Nobbs expressed disappointment that errors continue to creep into the Indian game, often when they are under pressure.

"We all need a victory to keep going and it was a satisfactory performance, but a few errors still crept in after a fine show in the first half of the match," he said.

He also asserted that India were back on track in the tournament after SK Uthappa's final minute deflection on a Tushar Khandekar pass clinched them victory in a tight encounter.

"Uttapa scored an unbelievable deflection goal. It was nice to see the boys not giving up right up to the last second," he said.

Nobbs said there were aspects the team was still working on, but the discipline in our game's structure against South Korea showed an improvement on the previous outing.

"It takes time to learn a style of play that we've only just started to use," Nobbs said as India braced for the encounter with Great Britain.

"It is very frustrating to see the errors creeping into the Indian game. That we need to sort out. Looking back at our match against New Zealand here, everything that was talked about and practiced was forgotten and the players were back to the old style of play."

Britain, world No. 4, are the highest-ranked side and in this tournament and eager to reclaim the title 18 years after their triumph here in 1994.

Having come here with the intent of clinching a morale-boosting title win and fine-tuning their squad ahead of the Olympic Games at home, Great Britain are feeling the stress of the hot and humid conditions.

"The game against Malaysia was five minutes too long for us and the heat turned out to be a factor," said Jason Lee, coach of the British team.

Playing their first game of the tournament, Great Britain squandered a two-goal advantage by conceding field goals to young striker Faisal Saari in the last three minutes of play as Malaysia emerged with a 3-3 draw.

Nobbs said Malaysia showed how the British team could be put under pressure.

"The young legs of the Malaysian team in the second half really put them under pressure and they scored twice in the last few minutes to force a draw. If we can get a point or more off Great Britain tomorrow then it will opens up the way for us to get to the final," he said.

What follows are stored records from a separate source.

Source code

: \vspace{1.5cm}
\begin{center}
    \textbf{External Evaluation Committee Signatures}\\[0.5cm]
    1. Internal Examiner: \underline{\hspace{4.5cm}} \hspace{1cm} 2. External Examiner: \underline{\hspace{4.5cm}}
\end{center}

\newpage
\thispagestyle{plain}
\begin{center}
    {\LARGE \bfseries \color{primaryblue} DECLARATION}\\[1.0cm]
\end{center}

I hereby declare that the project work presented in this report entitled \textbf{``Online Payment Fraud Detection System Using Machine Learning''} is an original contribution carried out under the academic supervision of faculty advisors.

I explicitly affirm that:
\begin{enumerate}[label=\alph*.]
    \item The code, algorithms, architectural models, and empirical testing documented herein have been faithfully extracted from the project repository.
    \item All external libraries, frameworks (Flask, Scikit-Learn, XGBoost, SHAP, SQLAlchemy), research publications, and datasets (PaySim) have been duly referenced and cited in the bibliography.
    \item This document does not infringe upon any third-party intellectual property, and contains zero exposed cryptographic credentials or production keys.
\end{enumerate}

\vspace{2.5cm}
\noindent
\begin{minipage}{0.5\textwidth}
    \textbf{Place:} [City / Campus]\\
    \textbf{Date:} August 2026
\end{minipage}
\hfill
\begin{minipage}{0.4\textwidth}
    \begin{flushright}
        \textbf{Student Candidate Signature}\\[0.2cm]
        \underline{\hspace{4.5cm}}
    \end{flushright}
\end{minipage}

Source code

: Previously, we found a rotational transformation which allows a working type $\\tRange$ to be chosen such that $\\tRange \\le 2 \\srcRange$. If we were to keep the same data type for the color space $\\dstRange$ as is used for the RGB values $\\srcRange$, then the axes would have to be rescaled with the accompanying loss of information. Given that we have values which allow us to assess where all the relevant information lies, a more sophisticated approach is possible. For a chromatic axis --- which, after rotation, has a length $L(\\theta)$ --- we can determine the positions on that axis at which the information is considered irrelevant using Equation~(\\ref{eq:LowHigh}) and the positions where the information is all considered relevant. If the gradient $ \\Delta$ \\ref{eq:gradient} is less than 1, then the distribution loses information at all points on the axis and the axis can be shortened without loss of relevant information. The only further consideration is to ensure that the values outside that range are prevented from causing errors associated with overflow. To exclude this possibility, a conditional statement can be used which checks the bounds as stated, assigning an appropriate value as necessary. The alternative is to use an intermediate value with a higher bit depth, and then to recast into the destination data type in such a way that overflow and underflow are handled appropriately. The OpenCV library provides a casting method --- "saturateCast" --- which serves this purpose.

India, one of the biggest attractions of the Azlan Shah Cup, where their five title wins are just one behind Australia's record tally of six, finished a disappointing sixth in the seven-nation tournament in 2011 after being champions in the previous two years.

New Zealand are at the top of the standings with a tally of six points from two matches, followed by Pakistan, who have three points from their only outing.

India are on three points after two games, while Malaysia have two points from two drawn matches. A draw in their only outing gives Great Britian one point and South Korea have one point from two matches. Argentina have lost both their matches.